Benchmarks are after the code:

package c9sort

import (
    "time"
)

var runInParllel bool

func Quicksort(nums []int, parallel bool) ([]int, int) {
    started := time.Now()
    ch := make(chan int)
    runInParllel = parallel

    go quicksort(nums, ch)

    sorted := make([]int, len(nums))
    i := 0
    for next := range ch {
        sorted[i] = next
        i++
    }
    return sorted, int(time.Since(started).Nanoseconds() / 1000000)
}

func quicksort(nums []int, ch chan int) {

    // Choose first number as pivot
    pivot := nums[0]

    // Prepare secondary slices
    smallerThanPivot := make([]int, 0)
    largerThanPivot := make([]int, 0)

    // Slice except pivot
    nums = nums[1:]

    // Go over slice and sort
    for _, i := range nums {
        switch {
        case i <= pivot:
            smallerThanPivot = append(smallerThanPivot, i)
        case i > pivot:
            largerThanPivot = append(largerThanPivot, i)
        }
    }

    var ch1 chan int
    var ch2 chan int

    // Now do the same for the two slices
    if len(smallerThanPivot) > 1 {
        ch1 = make(chan int, len(smallerThanPivot))
        if runInParllel {
            go quicksort(smallerThanPivot, ch1)
        } else {
            quicksort(smallerThanPivot, ch1)
        }
    }
    if len(largerThanPivot) > 1 {
        ch2 = make(chan int, len(largerThanPivot))
        if runInParllel {
            go quicksort(largerThanPivot, ch2)
        } else {
            quicksort(largerThanPivot, ch2)
        }
    }

    // Wait until the sorting finishes for the smaller slice
    if len(smallerThanPivot) > 1 {
        for i := range ch1 {
            ch <- i
        }
    } else if len(smallerThanPivot) == 1 {
        ch <- smallerThanPivot[0]
    }
    ch <- pivot

    if len(largerThanPivot) > 1 {
        for i := range ch2 {
            ch <- i
        }
    } else if len(largerThanPivot) == 1 {
        ch <- largerThanPivot[0]
    }

    close(ch)
}

Benchmarks for a random perm of 500000 integers:

Ran 100 times

Non parallel average - 1866ms

Parallel average - 2437ms

Any explanation would be appreciated.
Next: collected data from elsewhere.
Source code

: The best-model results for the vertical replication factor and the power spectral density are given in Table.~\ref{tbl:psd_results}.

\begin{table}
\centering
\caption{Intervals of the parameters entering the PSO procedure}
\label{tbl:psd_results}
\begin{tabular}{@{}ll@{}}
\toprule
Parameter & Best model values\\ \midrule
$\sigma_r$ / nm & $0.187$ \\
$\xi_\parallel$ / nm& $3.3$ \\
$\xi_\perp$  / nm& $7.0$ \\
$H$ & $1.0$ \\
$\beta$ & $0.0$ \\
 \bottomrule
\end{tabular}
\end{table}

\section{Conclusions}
I know goroutines may not be best for this kind of parallelism, but I'm trying to understand the reason.

Thank you in advance.


Solution

  • Turns out it was very simple. As I'm on a new machine, the GOMAXPROCS variable wasn't set.

    The new benchmark favors, as predicted, the parallel implementation: Set to double the number of cores:

    Using 16 goroutines
    Ran 100 times
    
    Non parallel average - 1980
    Parallel average - 1133
    

    Set to the number of cores:

    Using 8 goroutines
    Ran 100 times
    
    Non parallel average - 2004
    Parallel average - 1197
    

    By the way, this is fairly consistent. The average for double the number of cores is always a bit better.

    Benchmark for a larger collection (1000000):

    Using 8 goroutines
    Ran 100 times
    
    Non parallel average - 3748
    Parallel average - 2265
    

    With double:

    Using 16 goroutines
    Ran 100 times
    
    Non parallel average - 3817
    Parallel average - 2012